=== Begin Enclosure ===
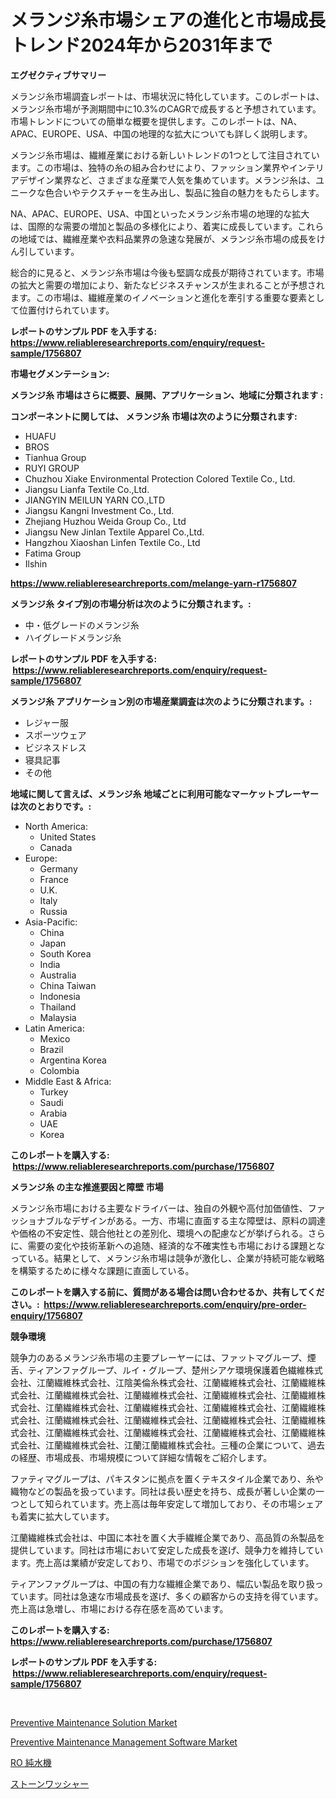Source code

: <p><h1>メランジ糸市場シェアの進化と市場成長トレンド2024年から2031年まで</h1></p><p><strong>エグゼクティブサマリー</strong></p>
<p><p>メランジ糸市場調査レポートは、市場状況に特化しています。このレポートは、メランジ糸市場が予測期間中に10.3%のCAGRで成長すると予想されています。市場トレンドについての簡単な概要を提供します。このレポートは、NA、APAC、EUROPE、USA、中国の地理的な拡大についても詳しく説明します。</p><p>メランジ糸市場は、繊維産業における新しいトレンドの1つとして注目されています。この市場は、独特の糸の組み合わせにより、ファッション業界やインテリアデザイン業界など、さまざまな産業で人気を集めています。メランジ糸は、ユニークな色合いやテクスチャーを生み出し、製品に独自の魅力をもたらします。</p><p>NA、APAC、EUROPE、USA、中国といったメランジ糸市場の地理的な拡大は、国際的な需要の増加と製品の多様化により、着実に成長しています。これらの地域では、繊維産業や衣料品業界の急速な発展が、メランジ糸市場の成長をけん引しています。</p><p>総合的に見ると、メランジ糸市場は今後も堅調な成長が期待されています。市場の拡大と需要の増加により、新たなビジネスチャンスが生まれることが予想されます。この市場は、繊維産業のイノベーションと進化を牽引する重要な要素として位置付けられています。</p></p>
<p><strong>レポートのサンプル PDF を入手する: <a href="https://www.reliableresearchreports.com/enquiry/request-sample/1756807">https://www.reliableresearchreports.com/enquiry/request-sample/1756807</a></strong></p>
<p><strong>市場セグメンテーション:</strong></p>
<p><strong> メランジ糸 市場はさらに概要、展開、アプリケーション、地域に分類されます :</strong></p>
<p><strong>コンポーネントに関しては、 メランジ糸 市場は次のように分類されます: &nbsp;</strong></p>
<p><ul><li>HUAFU</li><li>BROS</li><li>Tianhua Group</li><li>RUYI GROUP</li><li>Chuzhou Xiake Environmental Protection Colored Textile Co., Ltd.</li><li>Jiangsu Lianfa Textile Co.,Ltd.</li><li>JIANGYIN MEILUN YARN CO.,LTD</li><li>Jiangsu Kangni Investment Co., Ltd.</li><li>Zhejiang Huzhou Weida Group Co., Ltd</li><li>Jiangsu New Jinlan Textile Apparel Co.,Ltd.</li><li>Hangzhou Xiaoshan Linfen Textile Co., Ltd</li><li>Fatima Group</li><li>Ilshin</li></ul></p>
<p><strong><a href="https://www.reliableresearchreports.com/melange-yarn-r1756807">https://www.reliableresearchreports.com/melange-yarn-r1756807</a></strong></p>
<p><strong> メランジ糸 タイプ別の市場分析は次のように分類されます。:</strong></p>
<p><ul><li>中・低グレードのメランジ糸</li><li>ハイグレードメランジ糸</li></ul></p>
<p><strong>レポートのサンプル PDF を入手する: &nbsp;<a href="https://www.reliableresearchreports.com/enquiry/request-sample/1756807">https://www.reliableresearchreports.com/enquiry/request-sample/1756807</a></strong></p>
<p><strong> メランジ糸 アプリケーション別の市場産業調査は次のように分類されます。:</strong></p>
<p><ul><li>レジャー服</li><li>スポーツウェア</li><li>ビジネスドレス</li><li>寝具記事</li><li>その他</li></ul></p>
<p><strong>地域に関して言えば、メランジ糸 地域ごとに利用可能なマーケットプレーヤーは次のとおりです。:</strong></p>
<p><ul>
    <li>
        North America:
        <ul>
            <li>United States</li>
            <li>Canada</li>
        </ul>
    </li>
    <li>
        Europe:
        <ul>
            <li>Germany</li>
            <li>France</li>
            <li>U.K.</li>
            <li>Italy</li>
            <li>Russia</li>
        </ul>
    </li>
    <li>
        Asia-Pacific:
        <ul>
            <li>China</li>
            <li>Japan</li>
            <li>South Korea</li>
            <li>India</li>
            <li>Australia</li>
            <li>China Taiwan</li>
            <li>Indonesia</li>
            <li>Thailand</li>
            <li>Malaysia</li>
        </ul>
    </li>
    <li>
        Latin America:
        <ul>
            <li>Mexico</li>
            <li>Brazil</li>
            <li>Argentina Korea</li>
            <li>Colombia</li>
        </ul>
    </li>
    <li>
        Middle East & Africa:
        <ul>
            <li>Turkey</li>
            <li>Saudi</li>
            <li>Arabia</li>
            <li>UAE</li>
            <li>Korea</li>
        </ul>
    </li>
    </ul></p>
<p><strong>このレポートを購入する: &nbsp;<a href="https://www.reliableresearchreports.com/purchase/1756807">https://www.reliableresearchreports.com/purchase/1756807</a></strong></p>
<p><strong>メランジ糸 の主な推進要因と障壁 市場</strong></p>
<p><p>メランジ糸市場における主要なドライバーは、独自の外観や高付加価値性、ファッショナブルなデザインがある。一方、市場に直面する主な障壁は、原料の調達や価格の不安定性、競合他社との差別化、環境への配慮などが挙げられる。さらに、需要の変化や技術革新への追随、経済的な不確実性も市場における課題となっている。結果として、メランジ糸市場は競争が激化し、企業が持続可能な戦略を構築するために様々な課題に直面している。</p></p>
<p><strong>このレポートを購入する前に、質問がある場合は問い合わせるか、共有してください。:&nbsp; <a href="https://www.reliableresearchreports.com/enquiry/pre-order-enquiry/1756807">https://www.reliableresearchreports.com/enquiry/pre-order-enquiry/1756807</a></strong></p>
<p><strong>競争環境</strong></p>
<p><p>競争力のあるメランジ糸市場の主要プレーヤーには、ファットマグループ、煙舌、ティアンファグループ、ルイ・グループ、楚州シアケ環境保護着色繊維株式会社、江蘭繊維株式会社、江陰美倫糸株式会社、江蘭繊維株式会社、江蘭繊維株式会社、江蘭繊維株式会社、江蘭繊維株式会社、江蘭繊維株式会社、江蘭繊維株式会社、江蘭繊維株式会社、江蘭繊維株式会社、江蘭繊維株式会社、江蘭繊維株式会社、江蘭繊維株式会社、江蘭繊維株式会社、江蘭繊維株式会社、江蘭繊維株式会社、江蘭繊維株式会社、江蘭繊維株式会社、江蘭繊維株式会社、江蘭繊維株式会社、江蘭繊維株式会社、江蘭江蘭繊維株式会社。三種の企業について、過去の経歴、市場成長、市場規模について詳細な情報をご紹介します。</p><p>ファティマグループは、パキスタンに拠点を置くテキスタイル企業であり、糸や織物などの製品を扱っています。同社は長い歴史を持ち、成長が著しい企業の一つとして知られています。売上高は毎年安定して増加しており、その市場シェアも着実に拡大しています。</p><p>江蘭繊維株式会社は、中国に本社を置く大手繊維企業であり、高品質の糸製品を提供しています。同社は市場において安定した成長を遂げ、競争力を維持しています。売上高は業績が安定しており、市場でのポジションを強化しています。</p><p>ティアンファグループは、中国の有力な繊維企業であり、幅広い製品を取り扱っています。同社は急速な市場成長を遂げ、多くの顧客からの支持を得ています。売上高は急増し、市場における存在感を高めています。</p></p>
<p><strong>このレポートを購入する: &nbsp; <a href="https://www.reliableresearchreports.com/purchase/1756807">https://www.reliableresearchreports.com/purchase/1756807</a></strong></p>
<p><strong>レポートのサンプル PDF を入手する: &nbsp;<a href="https://www.reliableresearchreports.com/enquiry/request-sample/1756807">https://www.reliableresearchreports.com/enquiry/request-sample/1756807</a></strong><strong></strong></p>
<p>&nbsp;</p>
<p><p><a href="https://github.com/zjyglelu/Market-Research-Report-List-2/blob/main/preventive-maintenance-solution-market.md">Preventive Maintenance Solution Market</a></p><p><a href="https://github.com/mbisetmhermsr/Market-Research-Report-List-2/blob/main/preventive-maintenance-management-software-market.md">Preventive Maintenance Management Software Market</a></p><p><a href="https://github.com/RodHoppe07/Market-Research-Report-List-1/blob/main/905824625113.md">RO 純水機</a></p><p><a href="https://github.com/laurenreichert/Market-Research-Report-List-1/blob/main/604366225112.md">ストーンワッシャー</a></p></p>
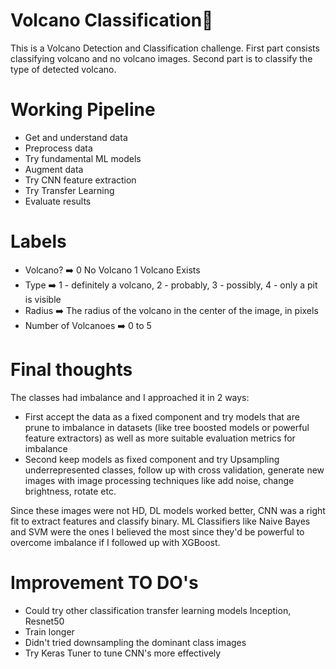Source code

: # Volcano Classification🌋


This is a Volcano Detection and Classification challenge.
First part consists classifying volcano and no volcano images.
Second part is to classify the type of detected volcano.

# Working Pipeline
- Get and understand data
- Preprocess data
- Try fundamental ML models
- Augment data
- Try CNN feature extraction
- Try Transfer Learning
- Evaluate results

# Labels
- Volcano? ➡️ 0 No Volcano 1 Volcano Exists
- Type ➡️ 1 - definitely a volcano, 2 - probably, 3 - possibly, 4 - only a pit is visible
- Radius ➡️ The radius of the volcano in the center of the image, in pixels
- Number of Volcanoes ➡️ 0 to 5


# Final thoughts
The classes had imbalance and I approached it in 2 ways: 
- First accept the data as a fixed component and try models that are prune to imbalance in datasets (like tree boosted models or powerful feature extractors) as well as more suitable evaluation metrics for imbalance
- Second keep models as fixed component and try Upsampling underrepresented classes, follow up with cross validation, generate new images with image processing techniques like add noise, change brightness, rotate etc.

Since these images were not HD, DL models worked better, CNN was a right fit to extract features and classify binary.
ML Classifiers like Naive Bayes and SVM were the ones I believed the most since they'd be powerful to overcome imbalance if I followed up with XGBoost. 


# Improvement TO DO's
- Could try other classification transfer learning models Inception, Resnet50
- Train longer
- Didn't tried downsampling the dominant class images
- Try Keras Tuner to tune CNN's more effectively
=== End Enclosure ===
§ Your assignment
Scan the listing above. Collect all lines with the word "Second".

§ Finished exercise
Second part is to classify the type of detected volcano.
- Second keep models as fixed component and try Upsampling underrepresented classes, follow up with cross validation, generate new images with image processing techniques like add noise, change brightness, rotate etc.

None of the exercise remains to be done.